By Tara Eisenhard
I’m a Divorce Coach, and I love it! I want to tell you all about it. But first, let me explain where I’m coming from…
My parents separated when I was 13. When they were no longer obligated to be life partners, they became friends, and things became more peaceful, and my family grew, and my life improved. Thus, I grew up thinking divorce was a good thing.
In my 20s I got married and then divorced. While I had a “good divorce,” it was then that I realized divorce is not a good thing for many people.
I was bewildered by the fact that nearly everyone I encountered was either angry or sad for me and my newfound freedom. I received a lot of bad advice and vowed to change the way our culture views and approaches this topic.
Naturally, I initially thought I’d go back to school to become a divorce attorney. However, upon closer inspection, I decided against that option. I didn’t want to work within the same old paradigm. I wanted to do something different. One day I was scrolling on Twitter and discovered the account of a woman who was a divorce coach. I visited her web site and knew that was the right fit for me. I registered for training and began a new journey.
That was about 14 years ago, and since then I’ve expanded my skills and knowledge to better assist my clients. My personal philosophy is that divorce is a solution to a problem, and it’s about evolution, not dissolution. It’s an honor to serve people during a time of personal transformation (not just mathematical transaction).
To be most specific, I love….
Meeting People Where They Are. When I meet with a new client, I want to hear about their journey. I want to understand how they got to where they are and what challenges they face. I want them to feel heard and cared for at a time when so many people are doling out well-intentioned advice that might not be appropriate.
Clarifying Clients’ Goals. Coaching is about direction, and it makes me so happy when I see a client begin to dream about the positive things their future might hold. Some of my clients imagine big moves or career changes. Others simply want to improve relations with their coparent. Whatever they desire, I’m there to hold space for them to do so.
Shifting Mindsets. A client once said, “I don’t know why this is happening to me.” My response was to suggest that she think of it as “happening for her.” After all, she initiated the divorce because she believed she deserved better. The challenges throughout the process were pebbles on the path to her freedom. I think this is best summed up by the Wayne Dyer quote, “When you change the way you look at things, the things you look at change.”

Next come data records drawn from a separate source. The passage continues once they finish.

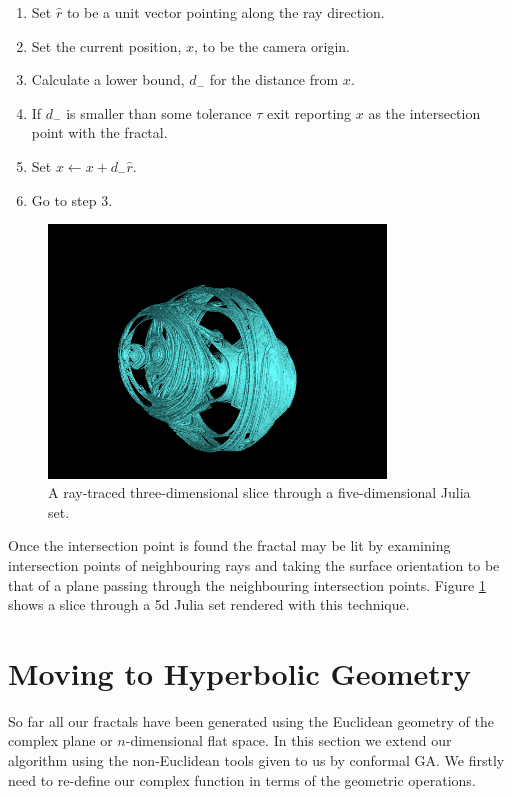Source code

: \begin{enumerate}
\item Set $\hat{r}$ to be a unit vector pointing along the ray direction.
\item Set the current position, $x$, to be the camera origin.
\item Calculate a lower bound, $d_-$ for the distance from $x$. 
\item If $d_-$ is smaller than some tolerance $\tau$ exit reporting
$x$ as the intersection point with the fractal.
\item Set $x \leftarrow x + d_-\hat{r}$.
\item Go to step 3.
\end{enumerate}

\begin{figure}
\centering
\includegraphics[width=0.8\textwidth]{5djulia}
\caption{\label{fig:5djulia}
  A ray-traced three-dimensional slice through a five-dimensional Julia set.
}
\end{figure}

Once the intersection point is found the fractal may be lit by examining
intersection points of neighbouring rays and taking the surface orientation
to be that of a plane passing through the neighbouring intersection points.
Figure \ref{fig:5djulia} shows a slice through a 5d Julia set rendered with
this technique.

\section{Moving to Hyperbolic Geometry}

So far all our fractals have been generated using the Euclidean geometry of
the complex plane or $n$-dimensional flat space. In this section we
extend our algorithm using the non-Euclidean tools
given to us by conformal GA. We firstly need to re-define our complex function
in terms of the geometric operations.

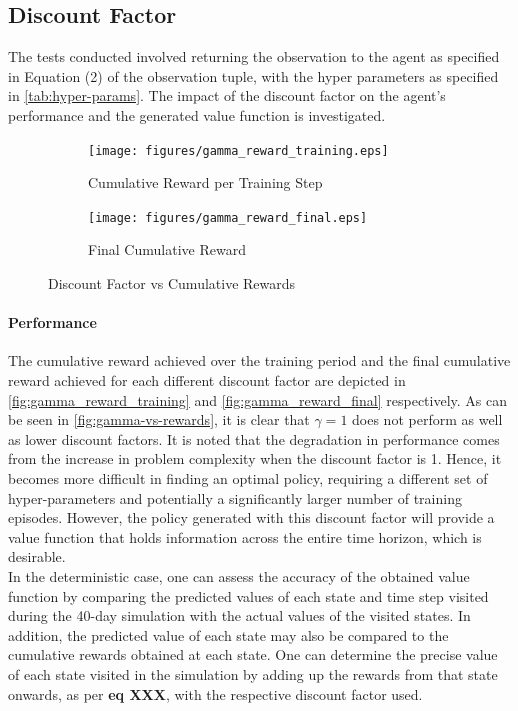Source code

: \subsection{Discount Factor}
The tests conducted involved returning the observation to the agent as specified in Equation (2) of the observation tuple, with the hyper parameters as specified in \autoref{tab:hyper-params}. The impact of the discount factor on the agent's performance and the generated value function is investigated. 

\begin{figure}
     \centering
     \begin{subfigure}[b]{0.49\textwidth}
         \centering
         \texttt{[image: figures/gamma\_reward\_training.eps]}
         \caption{Cumulative Reward per Training Step}
         \label{fig:gamma_reward_training}
     \end{subfigure}
     \begin{subfigure}[b]{0.49\textwidth}
         \centering
         \texttt{[image: figures/gamma\_reward\_final.eps]}
         \caption{Final Cumulative Reward}
         \label{fig:gamma_reward_final}
     \end{subfigure}
        \caption{Discount Factor vs Cumulative Rewards}
        \label{fig:gamma-vs-rewards}
\end{figure}

\paragraph{Performance} 
The cumulative reward achieved over the training period and the final cumulative reward achieved for each different discount factor are depicted in \autoref{fig:gamma_reward_training} and \autoref{fig:gamma_reward_final} respectively.
As can be seen in \autoref{fig:gamma-vs-rewards}, it is clear that $\gamma = 1$ does not perform as well as lower discount factors. It is noted that the degradation in performance comes from the increase in problem complexity when the discount factor is 1. Hence, it becomes more difficult in finding an optimal policy, requiring a different set of hyper-parameters and potentially a significantly larger number of training episodes. However, the policy generated with this discount factor will provide a value function that holds information across the entire time horizon, which is desirable. \\
In the deterministic case, one can assess the accuracy of the obtained value function by comparing the predicted values of each state and time step visited during the 40-day simulation with the actual values of the visited states. In addition, the predicted value of each state may also be compared to the cumulative rewards obtained at each state. One can determine the precise value of each state visited in the simulation by adding up the rewards from that state onwards, as per \textbf{eq XXX}, with the respective discount factor used.

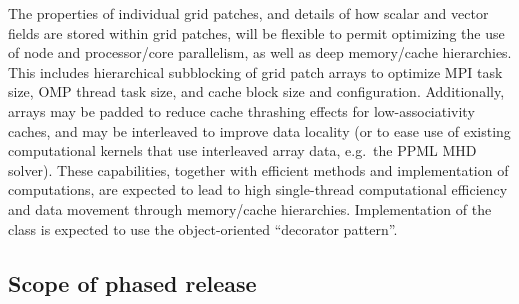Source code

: \documentclass[11pt]{article}
\begin{document}

    The properties of individual grid patches, and details of how
    scalar and vector fields are stored within grid patches, will be
    flexible to permit optimizing the use of node and processor/core
    parallelism, as well as deep memory/cache hierarchies.  This
    includes hierarchical subblocking of grid patch arrays to optimize
    MPI task size, OMP thread task size, and cache block size and
    configuration.  Additionally, arrays may be padded to reduce cache
    thrashing effects for low-associativity caches, and may be
    interleaved to improve data locality (or to ease use of existing
    computational kernels that use interleaved array data, e.g.~the
    PPML MHD solver).  These capabilities, together with efficient
    methods and implementation of computations, are expected to lead
    to high single-thread computational efficiency and data movement
    through memory/cache hierarchies.  Implementation of the
     class is expected to use the object-oriented
    ``decorator pattern''.






\subsection{Scope of phased release}


\end{document}
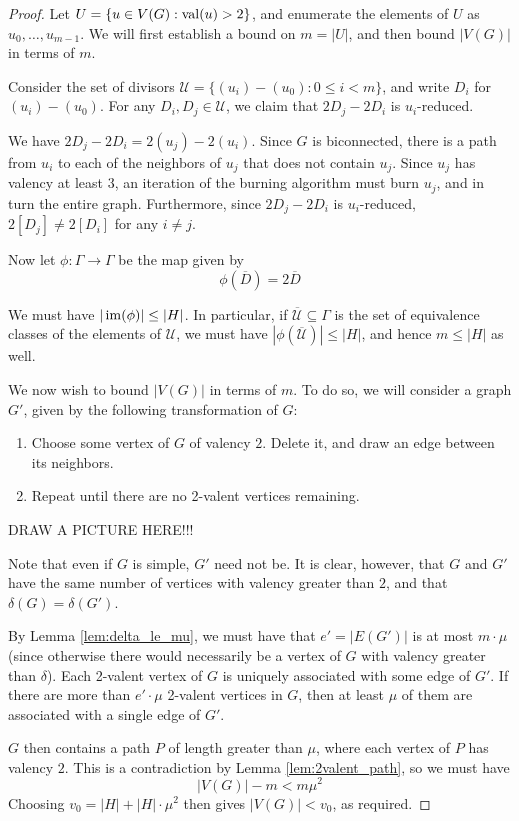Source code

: \documentclass{amsart}
\begin{document}
\begin{proof}
  Let $U = \{u \in V(G) : \operatorname{val}(u) > 2\}$, and enumerate the elements
  of $U$ as $u_0, \ldots, u_{m-1}$. We will first establish a bound on
  $m = |U|$, and then bound $|V(G)|$ in terms of $m$.
  
  Consider the set of divisors $\mathcal{U} = \{(u_i) - (u_0) : 0 \le
  i < m\}$, and write $D_i$ for $(u_i) - (u_0)$. For any $D_i, D_j \in
  \mathcal{U}$, we claim that $2D_j - 2D_i$ is $u_i$-reduced.

  We have $2D_j - 2D_i = 2(u_j) - 2(u_i)$. Since $G$ is biconnected,
  there is a path from $u_i$ to each of the neighbors of $u_j$ that
  does not contain $u_j$. Since $u_j$ has valency at least $3$, an
  iteration of the burning algorithm must burn $u_j$, and in turn the
  entire graph. Furthermore, since $2D_j - 2D_i$ is $u_i$-reduced,
  $2[D_j] \ne 2[D_i]$ for any $i \ne j$.

  Now let $\phi:\Gamma \to \Gamma$ be the map given by
  \[
  \phi(\overline{D}) = 2\overline{D}
  \] 

  We must have $|\operatorname{im}(\phi)| \le |H|$. In particular, if
  $\overline{\mathcal{U}} \subseteq \Gamma$ is the set of equivalence
  classes of the elements of $\mathcal{U}$, we must have
  $|\phi(\overline{\mathcal{U}})| \le |H|$, and hence $m \le |H|$ as
  well.

  We now wish to bound $|V(G)|$ in terms of $m$. To do so, we will
  consider a graph $G'$, given by the following transformation of $G$:

  \begin{enumerate}
    \item Choose some vertex of $G$ of valency $2$. Delete it, and
      draw an edge between its neighbors.
    \item Repeat until there are no 2-valent vertices remaining.
  \end{enumerate}
  
  DRAW A PICTURE HERE!!!

  Note that even if $G$ is simple, $G'$ need not be. It is clear,
  however, that $G$ and $G'$ have the same number of vertices with
  valency greater than $2$, and that $\delta(G) = \delta(G')$.

  By Lemma \ref{lem:delta_le_mu}, we must have that $e' = |E(G')|$ is
  at most $m \cdot \mu$ (since otherwise there would necessarily be a
  vertex of $G$ with valency greater than $\delta$). Each 2-valent
  vertex of $G$ is uniquely associated with some edge of $G'$. If
  there are more than $e' \cdot \mu$ 2-valent vertices in $G$, then at
  least $\mu$ of them are associated with a single edge of $G'$. 

  $G$ then contains a path $P$ of length greater than $\mu$, where
  each vertex of $P$ has valency $2$. This is a contradiction by Lemma
  \ref{lem:2valent_path}, so we must have 
  \[
  |V(G)| - m < m\mu^2
  \] 
  Choosing $v_0 = |H| + |H| \cdot \mu^2$ then gives $|V(G)| < v_0$, as
  required.
\end{proof}
\end{document}
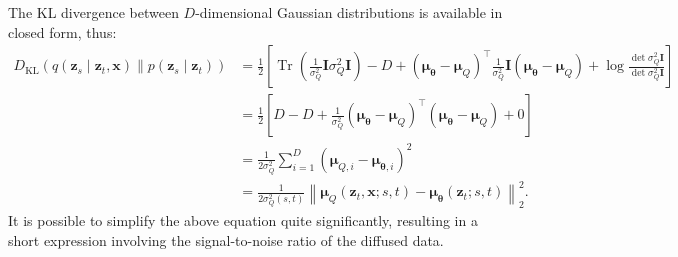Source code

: The KL divergence between $D$-dimensional Gaussian distributions is available in closed form, thus:
%
\begin{align}
    D_{\mathrm{KL}}(q(\mathbf{z}_{s} \mid \mathbf{z}_{t},   \mathbf{x}) \parallel p(\mathbf{z}_{s} \mid \mathbf{z}_{t})) & =
  \frac{1}{2}\left[ \operatorname{Tr}\left(\frac{1}{\sigma_Q^2}\mathbf{I}\sigma_Q^2\mathbf{I}\right)  - D +
    \left(\boldsymbol{\mu}_{\boldsymbol{\theta}} - \boldsymbol{\mu}_Q\right)^\top\frac{1}{\sigma_Q^2}\mathbf{I}\left(\boldsymbol{\mu}_{\boldsymbol{\theta}} - \boldsymbol{\mu}_Q\right) + \log \frac{\det\sigma_Q^2\mathbf{I}}{\det \sigma_Q^2\mathbf{I}}\right]
    \\[5pt]  & =
    \frac{1}{2}\left[D - D +
    \frac{1}{\sigma_Q^2}\left(\boldsymbol{\mu}_{\boldsymbol{\theta}} - \boldsymbol{\mu}_Q\right)^\top\left(\boldsymbol{\mu}_{\boldsymbol{\theta}} - \boldsymbol{\mu}_Q\right) + 0 \right]
    \\[5pt] & = \frac{1}{2\sigma_{Q}^{2}}\sum_{i=1}^D\left(  \boldsymbol{\mu}_{Q,i} - \boldsymbol{\mu}_{\boldsymbol{\theta},i}\right)^2
    \\[5pt] & = \frac{1}{2 \sigma^2_{Q}(s,t)} \left\| \boldsymbol{\mu}_{Q}(\mathbf{z}_t, \mathbf{x}; s, t) - \boldsymbol{\mu}_{\boldsymbol{\theta}}(\mathbf{z}_t; s, t) \right\|^2_2. \label{eq: klqp}
\end{align}
It is possible to simplify the above equation quite significantly, resulting in a short expression involving the signal-to-noise ratio of the diffused data.

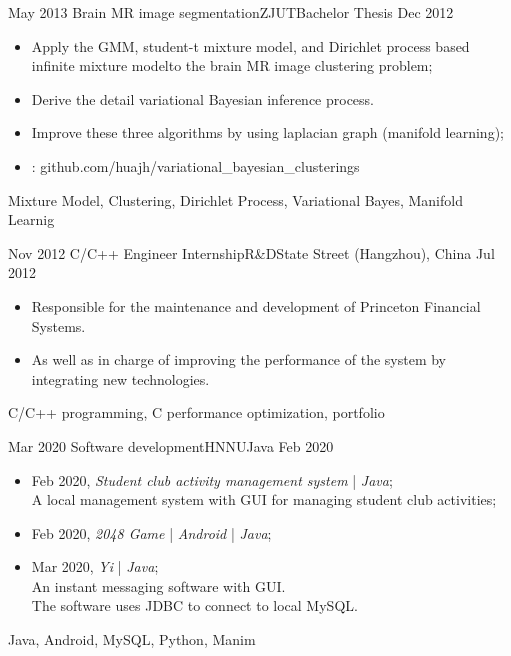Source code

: \begin{experiences}
  \emptySeparator
  \experience
  {May 2013} {Brain MR image segmentation}{ZJUT}{Bachelor Thesis}
  {Dec 2012 }    {
				  	\begin{itemize}
				  		\item Apply the GMM, student-t mixture model, and Dirichlet process based infinite mixture modelto the brain MR image clustering problem; 
				  		\item Derive the detail variational Bayesian inference process.
				  		\item Improve these three algorithms by using laplacian graph (manifold learning); 				  	              
				  		\item \faGithub:  {github.com/huajh/variational\_bayesian\_clusterings}                                                                                    
				  	\end{itemize}
				  }
				  {Mixture Model, Clustering, Dirichlet Process, Variational Bayes, Manifold Learnig}
				  
  \emptySeparator
  \experience
  {Nov 2012} {C/C++ Engineer Internship}{R\&D}{State Street (Hangzhou), China}
  {Jul 2012 }    {
  	\begin{itemize}
  		\item  Responsible for the maintenance and development of Princeton Financial Systems. 
  		\item As well as in charge of improving the performance of the system by integrating new technologies.
  	\end{itemize}
  }
  {C/C++ programming, C performance optimization, portfolio}
  	
  \emptySeparator
  \experience%
  {Mar 2020} {Software development}{HNNU}{Java}
  {Feb 2020}    		{
				  	\begin{itemize}
				  		\item  Feb 2020, \emph{Student club activity management system} | \emph{Java};\\
						A local management system with GUI for managing student club activities;
				  		\item  Feb 2020, \emph{2048 Game} | \emph{Android} | \emph{Java};
				  		\item  Mar 2020, \emph{Yi} | \emph{Java};\\
						An instant messaging software with GUI.\\
						The software uses JDBC to connect to local MySQL.
				  	\end{itemize}
				  }
				  {Java, Android, MySQL, Python, Manim}
				  

\end{experiences}
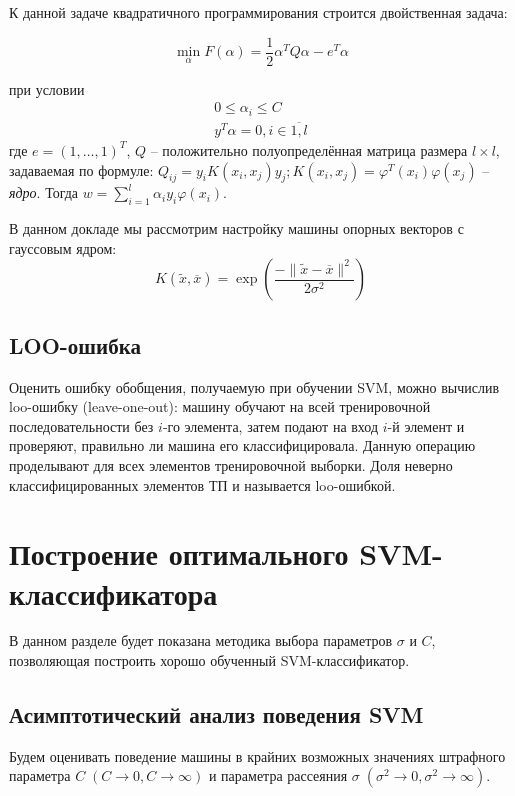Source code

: \documentclass[14pt,a4paper,article]{ncc}
\numberwithin{equation}{subsection}
\begin{document}
К данной задаче квадратичного программирования строится двойственная задача:

\begin{equation}
\min_{\alpha} F(\alpha) = \frac{1}{2}\alpha^TQ\alpha -e^T \alpha
\end{equation}

при условии
\begin{align}
0 \leq \alpha_i \leq C \\
y^T \alpha = 0, i \in \overline{1,l}
\end{align}
где $e=(1, \dots, 1)^T$, $Q$ -- положительно полуопределённая матрица размера $l \times l$, задаваемая по формуле: $Q_{ij}=y_i K(x_i, x_j) y_j; K(x_i, x_j) = \varphi^T(x_i) \varphi(x_j)$ -- \textit{ядро}. Тогда $w= \displaystyle \sum_{i = 1}^{l} \alpha_i y_i \varphi(x_i)$.

В данном докладе мы рассмотрим настройку машины опорных векторов с гауссовым ядром:
\begin{equation}
K(\tilde{x}, \overline{x})= \exp \left( \frac{-\| \tilde{x} - \overline{x} \|^2}{2 \sigma ^2} \right)
\end{equation}

\subsection{LOO-ошибка}

Оценить ошибку обобщения, получаемую при обучении SVM, можно вычислив loo-ошибку (leave-one-out): машину обучают на всей тренировочной последовательности без $i$-го элемента, затем подают на вход $i$-й элемент и проверяют, правильно ли машина его классифицировала. Данную операцию проделывают для всех элементов тренировочной выборки. Доля неверно классифицированных элементов ТП и называется loo-ошибкой.

\section{Построение оптимального SVM-классификатора}

В данном разделе будет показана методика выбора параметров $\sigma$ и $C$, позволяющая построить хорошо обученный SVM-классификатор.

\subsection{Асимптотический анализ поведения SVM}

Будем оценивать поведение машины в крайних возможных значениях штрафного параметра $C \; (C \rightarrow 0, C \rightarrow \infty)$ и параметра рассеяния $\sigma \; (\sigma^2 \rightarrow 0, \sigma^2 \rightarrow \infty)$.
\end{document}
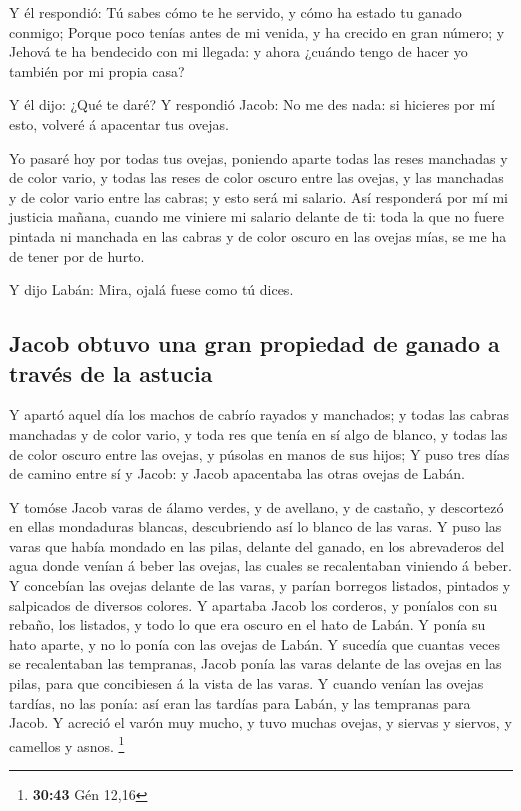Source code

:  Y él respondió: Tú sabes cómo te he servido, y cómo ha
estado tu ganado conmigo;  Porque poco tenías antes de mi
venida, y ha crecido en gran número; y Jehová te ha bendecido con mi
llegada: y ahora ¿cuándo tengo de hacer yo también por mi propia casa?

 Y él dijo: ¿Qué te daré? Y respondió Jacob: No me des
nada: si hicieres por mí esto, volveré á apacentar tus ovejas.

 Yo pasaré hoy por todas tus ovejas, poniendo aparte
todas las reses manchadas y de color vario, y todas las reses de color
oscuro entre las ovejas, y las manchadas y de color vario entre las
cabras; y esto será mi salario.  Así responderá por mí mi
justicia mañana, cuando me viniere mi salario delante de ti: toda la que
no fuere pintada ni manchada en las cabras y de color oscuro en las
ovejas mías, se me ha de tener por de hurto.

 Y dijo Labán: Mira, ojalá fuese como tú dices.

\hypertarget{jacob-obtuvo-una-gran-propiedad-de-ganado-a-travuxe9s-de-la-astucia}{%
\subsection{Jacob obtuvo una gran propiedad de ganado a través de la
astucia}\label{jacob-obtuvo-una-gran-propiedad-de-ganado-a-travuxe9s-de-la-astucia}}

 Y apartó aquel día los machos de cabrío rayados y
manchados; y todas las cabras manchadas y de color vario, y toda res que
tenía en sí algo de blanco, y todas las de color oscuro entre las
ovejas, y púsolas en manos de sus hijos;  Y puso tres
días de camino entre sí y Jacob: y Jacob apacentaba las otras ovejas de
Labán.

 Y tomóse Jacob varas de álamo verdes, y de avellano, y
de castaño, y descortezó en ellas mondaduras blancas, descubriendo así
lo blanco de las varas.  Y puso las varas que había
mondado en las pilas, delante del ganado, en los abrevaderos del agua
donde venían á beber las ovejas, las cuales se recalentaban viniendo á
beber.  Y concebían las ovejas delante de las varas, y
parían borregos listados, pintados y salpicados de diversos colores.
 Y apartaba Jacob los corderos, y poníalos con su rebaño,
los listados, y todo lo que era oscuro en el hato de Labán. Y ponía su
hato aparte, y no lo ponía con las ovejas de Labán.  Y
sucedía que cuantas veces se recalentaban las tempranas, Jacob ponía las
varas delante de las ovejas en las pilas, para que concibiesen á la
vista de las varas.  Y cuando venían las ovejas tardías,
no las ponía: así eran las tardías para Labán, y las tempranas para
Jacob.  Y acreció el varón muy mucho, y tuvo muchas
ovejas, y siervas y siervos, y camellos y asnos. \footnote{\textbf{30:43}
  Gén 12,16}

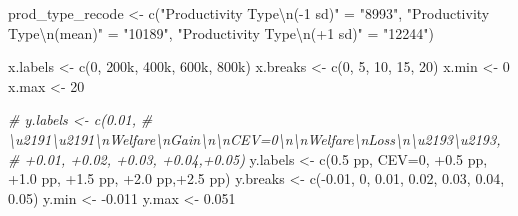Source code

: \documentclass[
]{book}
\newenvironment{Shaded}{\begin{snugshade}}{\end{snugshade}}
\newcommand{\CommentTok}[1]{\textcolor[rgb]{0.56,0.35,0.01}{\textit{#1}}}
\newcommand{\DecValTok}[1]{\textcolor[rgb]{0.00,0.00,0.81}{#1}}
\newcommand{\FloatTok}[1]{\textcolor[rgb]{0.00,0.00,0.81}{#1}}
\newcommand{\FunctionTok}[1]{\textcolor[rgb]{0.00,0.00,0.00}{#1}}
\newcommand{\NormalTok}[1]{#1}
\newcommand{\OtherTok}[1]{\textcolor[rgb]{0.56,0.35,0.01}{#1}}
\newcommand{\SpecialCharTok}[1]{\textcolor[rgb]{0.00,0.00,0.00}{#1}}
\newcommand{\StringTok}[1]{\textcolor[rgb]{0.31,0.60,0.02}{#1}}
\begin{document}
\begin{Shaded}
\begin{Highlighting}[]
\NormalTok{prod\_type\_recode }\OtherTok{\textless{}{-}} \FunctionTok{c}\NormalTok{(}\StringTok{"Productivity Type}\SpecialCharTok{\textbackslash{}n}\StringTok{({-}1 sd)"} \OtherTok{=} \StringTok{"8993"}\NormalTok{,}
                      \StringTok{"Productivity Type}\SpecialCharTok{\textbackslash{}n}\StringTok{(mean)"} \OtherTok{=} \StringTok{"10189"}\NormalTok{,}
                      \StringTok{"Productivity Type}\SpecialCharTok{\textbackslash{}n}\StringTok{(+1 sd)"} \OtherTok{=} \StringTok{"12244"}\NormalTok{)}

\NormalTok{x.labels }\OtherTok{\textless{}{-}} \FunctionTok{c}\NormalTok{(}\StringTok{\textquotesingle{}0\textquotesingle{}}\NormalTok{, }\StringTok{\textquotesingle{}200k\textquotesingle{}}\NormalTok{, }\StringTok{\textquotesingle{}400k\textquotesingle{}}\NormalTok{, }\StringTok{\textquotesingle{}600k\textquotesingle{}}\NormalTok{, }\StringTok{\textquotesingle{}800k\textquotesingle{}}\NormalTok{)}
\NormalTok{x.breaks }\OtherTok{\textless{}{-}} \FunctionTok{c}\NormalTok{(}\DecValTok{0}\NormalTok{,}
              \DecValTok{5}\NormalTok{,}
              \DecValTok{10}\NormalTok{,}
              \DecValTok{15}\NormalTok{,}
              \DecValTok{20}\NormalTok{)}
\NormalTok{x.min }\OtherTok{\textless{}{-}} \DecValTok{0}
\NormalTok{x.max }\OtherTok{\textless{}{-}} \DecValTok{20}

\CommentTok{\# y.labels \textless{}{-} c(\textquotesingle{}{-}0.01\textquotesingle{},}
\CommentTok{\#               \textquotesingle{}\textbackslash{}u2191\textbackslash{}u2191\textbackslash{}nWelfare\textbackslash{}nGain\textbackslash{}n\textbackslash{}nCEV=0\textbackslash{}n\textbackslash{}nWelfare\textbackslash{}nLoss\textbackslash{}n\textbackslash{}u2193\textbackslash{}u2193\textquotesingle{},}
\CommentTok{\#               \textquotesingle{}+0.01\textquotesingle{}, \textquotesingle{}+0.02\textquotesingle{}, \textquotesingle{}+0.03\textquotesingle{}, \textquotesingle{}+0.04\textquotesingle{},\textquotesingle{}+0.05\textquotesingle{})}
\NormalTok{y.labels }\OtherTok{\textless{}{-}} \FunctionTok{c}\NormalTok{(}\StringTok{\textquotesingle{}{-}0.5 pp\textquotesingle{}}\NormalTok{,}
              \StringTok{\textquotesingle{}CEV=0\textquotesingle{}}\NormalTok{,}
              \StringTok{\textquotesingle{}+0.5 pp\textquotesingle{}}\NormalTok{, }\StringTok{\textquotesingle{}+1.0 pp\textquotesingle{}}\NormalTok{, }\StringTok{\textquotesingle{}+1.5 pp\textquotesingle{}}\NormalTok{, }\StringTok{\textquotesingle{}+2.0 pp\textquotesingle{}}\NormalTok{,}\StringTok{\textquotesingle{}+2.5 pp\textquotesingle{}}\NormalTok{)}
\NormalTok{y.breaks }\OtherTok{\textless{}{-}} \FunctionTok{c}\NormalTok{(}\SpecialCharTok{{-}}\FloatTok{0.01}\NormalTok{, }\DecValTok{0}\NormalTok{, }\FloatTok{0.01}\NormalTok{, }\FloatTok{0.02}\NormalTok{, }\FloatTok{0.03}\NormalTok{, }\FloatTok{0.04}\NormalTok{, }\FloatTok{0.05}\NormalTok{)}
\NormalTok{y.min }\OtherTok{\textless{}{-}} \SpecialCharTok{{-}}\FloatTok{0.011}
\NormalTok{y.max }\OtherTok{\textless{}{-}} \FloatTok{0.051}


\end{Highlighting}
\end{Shaded}
\end{document}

Seeing Success. At the beginning of my work with a client, there’s usually a lot of conflict, confusion, and tears. As the journey unfolds, I watch them gain a new perspective, find their strength, and begin writing a new chapter. In our final coaching sessions, I see my clients smiling, confident, and ready for what comes next.
Of course, there are a million more moments when I’m reminded of how much I love my work. But these are the categories that contain most of them. I’m so grateful for my personal experience and the opportunity to help more people have healthier, happier divorces, and happier, healthier families.